Apligraf denied as not medically necessary by Cigna?
Most insurers reverse a medical-necessity denial when the appeal cites the specific clinical guideline (NCCN, ADA, AACE, etc.) that supports the requested treatment for your indication.
US health-plan appeal rights
Cite: Most US health plans have appeal rights under either the ACA, ERISA, or Medicare/Medicaid rules
Most US health plans are required by federal law to give you both an internal appeal (where the insurer reconsiders) and an external review (where an independent reviewer decides). The exact timelines and processes depend on what kind of plan you have — marketplace / employer group, self-funded, Medicare Advantage, or Medicaid MCO — but in every case there's a window after the denial during which you have the right to fight it.
What Cigna typically requires
Cigna's specific coverage criteria for apligraf are defined in its own published medical/coverage policy and the FDA-approved prescribing label. A successful appeal documents that your medical records satisfy each criterion those sources list — confirmed diagnosis, any required prior treatments (with dates and outcomes), and clinical severity. If the exact criteria weren't included with your denial, request them in writing; your appeal then maps each requirement to the matching fact in your chart.
The Cigna angle on Apligraf
## Why Cigna Denies Apligraf on Medical-Necessity Grounds
Cigna's medical-necessity denials for Apligraf almost always come down to one of three documentation deficiencies: the chart does not show that the wound qualifies as a chronic, non-healing ulcer under Cigna's definition; the prior conservative treatment history is incomplete or does not demonstrate an adequate trial before escalating to Apligraf; or the prescribing clinician's notes do not address the specific clinical criteria in Cigna's coverage policy. Because Apligraf is one of the more expensive wound-care interventions, Cigna's review is thorough, and a denial at this stage is common even when the treatment is clinically appropriate.
## Why This Denial Is Appealable
Cigna's coverage policy lists affirmative criteria under which Apligraf is considered medically necessary. If the patient's wound genuinely meets those criteria — chronic non-healing ulcer, adequate prior treatment, documented wound-care specialist involvement — the denial is a documentation problem, not a clinical one.
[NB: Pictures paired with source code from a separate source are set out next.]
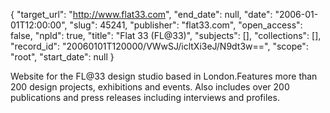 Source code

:{
  "target_url": "http://www.flat33.com", 
  "end_date": null, 
  "date": "2006-01-01T12:00:00", 
  "slug": 45241, 
  "publisher": "flat33.com", 
  "open_access": false, 
  "npld": true, 
  "title": "Flat 33 (FL@33)", 
  "subjects": [], 
  "collections": [], 
  "record_id": "20060101T120000/VWwSJ/icltXi3eJ/N9dt3w==", 
  "scope": "root", 
  "start_date": null
}

Website for the FL@33 design studio based in London.Features more than 200 design projects, exhibitions and events. Also includes over 200 publications and press releases including interviews and profiles.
A well-constructed appeal that maps chart facts to each policy criterion, supported by a detailed prescriber letter, is the most effective path to reversal.
## Federal Appeal Framework
- Internal appeal (ERISA §503 / ACA §2719): Submit within the timeframe stated on the denial letter (typically 180 days).
- External review: Available through an accredited IRO after final internal denial, generally within four months of that decision.
- Expedited review: Request if wound deterioration poses an imminent risk of limb-threatening complication or hospitalization, with documentation of clinical urgency.
## Concrete Appeal Steps and Timeline
1. Obtain the complete Cigna denial letter and the current Apligraf coverage policy. 2. Identify each medical-necessity criterion in the policy and assess whether the chart documents it. 3. Fill any documentation gaps with an updated wound-care note or prescriber addendum before submitting the appeal. 4. Have the treating wound-care clinician write a medical-necessity letter that addresses every policy criterion by name. 5. Submit the internal appeal with wound photographs, measurement records, prior-treatment history, and the prescriber letter. 6. Request expedited review if wound severity supports it. 7. If denied internally, file for external IRO review immediately.
## Documentation to Gather
- Wound chronicity evidence: Serial photographs and measurements documenting wound duration and size trajectory, with the date care began.
- Prior conservative treatment history: A clear, dated summary of each wound-care modality attempted before Apligraf — debridement, compression therapy, offloading, antimicrobials — and the clinical outcome of each.
- Specialist involvement: Notes from a wound-care specialist, vascular surgeon, podiatrist, or other qualified clinician confirming the treatment plan.
- Diagnosis confirmation: Chart documentation of the specific wound type and any comorbidities that affect healing.
- Prescriber medical-necessity letter: Addresses each of Cigna's stated criteria explicitly and cites the chart evidence that satisfies each one.
## Criteria-Mapping Structure
Copy each requirement from Cigna's coverage policy into a table. In the adjacent column, record the specific chart fact — date, measurement, recorded outcome — that satisfies it. Attach the corresponding chart page as a labeled exhibit for each entry. This one-to-one map is the central piece of a successful medical-necessity appeal and directly mirrors the framework Cigna's clinical reviewers use.
Next steps
- Find the date on the denial letter — your appeal window starts there.
- Read your plan's Summary of Benefits and Coverage (SBC) for the specific deadlines.
- Request the insurer's claim file in writing — they must provide it.
- Submit your appeal in writing with new clinical evidence and a physician statement.